Lo and behold, this little grocery store had many of the products we tried on holidays, including biltong, Simba brand potato chips, and, yes, even rusks. In fact, Serengeti Imports carries a few rusk brands and a handful of different flavours.

Ouma rusk boxes

The most famous rusk brand in South Africa are the Ouma brand. They come in a few different flavours, such as muesli, buttermilk, and condensed milk. Be warned though – the muesli flavour contains crushed peanuts – as my husband discovered the hard way, due to a peanut allergy!

A woman named Elizabeth Anne Greyvensteyn started the Ouma Rusks company in a town called Molteno on the Eastern Cape. During the Great Depression, the town’s pastor offered money to the women in his congregation to start businesses and earn income for their families. Elizabeth first sold her rusks under the company name Outspan Rusks, but later changed it to Ouma – the Afrikaans word for grandmother.

Elizabeth lived to the ripe old age of 98, so there must be something special in her family recipe for rusks! As an interesting side note, her grandson Leon became the founder of the Simba Chip company in 1956!

One day when we went to Serengeti Imports to stock up on South African treats, we came across this special Ouma Rusks tin box. The Ouma boxes slide into the decorative tin perfectly. We keep it on top of the fridge so it’s always within easy reach.

Ouma rusks with collector tin box

If you can’t find Ouma Rusks where you live but want to give them a try, never fear. You can find several  recipes with different variations/ingredients/flavours on the Internet. I tried one homemade recipe recently that came close to the real thing. But to be honest the Ouma brand still can’t be beat. But with a few tweaks, maybe the recipe will become a keeper.

9 Replies to “Ouma Rusks – The South African Way to Start the Morning”

  1. Mercy Camrudine Banda says:

    A way to start my morning. Perfectly delicious with a cup of tea…

  2. One of the friends we made on our trip to South Africa is from Belgium, and they couldn’t find Oumas anywhere. So when we went to visit them years later, we brought them two boxes of Oumas as a nostalgic treat. 🙂


    Rusks are the best – my son and his family lives in Germany now – whenever anyone goes over – the first thing they ask for is rusks and of course chutly – Mrs Balls

  4. Hi Sue! I never thought to put butter on them! That sounds really delicious!

  5. They are delicious buttered as long as you have strong teeth and also dipped in chai latte and very strong tea. Love em!
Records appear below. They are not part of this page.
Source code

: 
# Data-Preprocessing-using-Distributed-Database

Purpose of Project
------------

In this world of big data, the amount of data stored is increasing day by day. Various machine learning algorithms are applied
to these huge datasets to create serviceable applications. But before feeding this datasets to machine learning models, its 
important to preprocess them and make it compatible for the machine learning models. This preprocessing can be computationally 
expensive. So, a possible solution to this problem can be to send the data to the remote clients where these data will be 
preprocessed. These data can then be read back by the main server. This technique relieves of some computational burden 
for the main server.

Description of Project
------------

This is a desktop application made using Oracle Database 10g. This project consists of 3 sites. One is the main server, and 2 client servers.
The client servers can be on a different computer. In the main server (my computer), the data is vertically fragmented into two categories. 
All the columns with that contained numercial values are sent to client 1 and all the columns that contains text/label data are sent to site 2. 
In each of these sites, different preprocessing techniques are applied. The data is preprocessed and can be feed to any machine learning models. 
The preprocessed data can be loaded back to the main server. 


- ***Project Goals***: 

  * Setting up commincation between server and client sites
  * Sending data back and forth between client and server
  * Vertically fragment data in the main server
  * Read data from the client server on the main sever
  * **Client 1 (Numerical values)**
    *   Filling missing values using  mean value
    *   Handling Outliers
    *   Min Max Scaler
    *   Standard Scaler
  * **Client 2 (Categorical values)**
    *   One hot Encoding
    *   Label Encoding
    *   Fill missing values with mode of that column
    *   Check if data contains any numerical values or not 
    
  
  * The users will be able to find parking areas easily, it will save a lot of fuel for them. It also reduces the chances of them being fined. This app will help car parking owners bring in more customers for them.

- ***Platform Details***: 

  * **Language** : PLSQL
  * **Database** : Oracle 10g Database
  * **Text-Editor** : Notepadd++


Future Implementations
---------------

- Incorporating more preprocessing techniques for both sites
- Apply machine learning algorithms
  6. Absolutely Sam, whenever I have one I remember our visit to South Africa and it brings back great memories of sitting around camp getting to know the other people on our tour. I tried to make them once, but they weren’t anything close to the way Ouma’s rusks taste!

  7. Sam Brewer says:

    Ouma’s Rusks are iconic. They define South African culture. The friendly approach of the “Dip ‘n Dunk” togetherness whilst sharing your coffee with other people or the comfort of just reflecting on others whilst enjoying your cup of coffee.
    I miss them and I buy them whenever I can at the South African store or the British store in London, Ontario

  8. Please do give them a try and let me know what you think! I like them because they’re satisfying, and they have just a touch of sweetness. The Ouma brand are the ones we had on our trip, but there are other companies that make them too. Just be warned that if you soak them for too long, they fall apart and leave goo in the bottom of your cup. 🙂 Just a second or two should do it. Enjoy!

  9. soraya asmal says:

    I’m from south africa but never tasted rusks! I think I’m going to buy myself a box and dunk it in some coffee.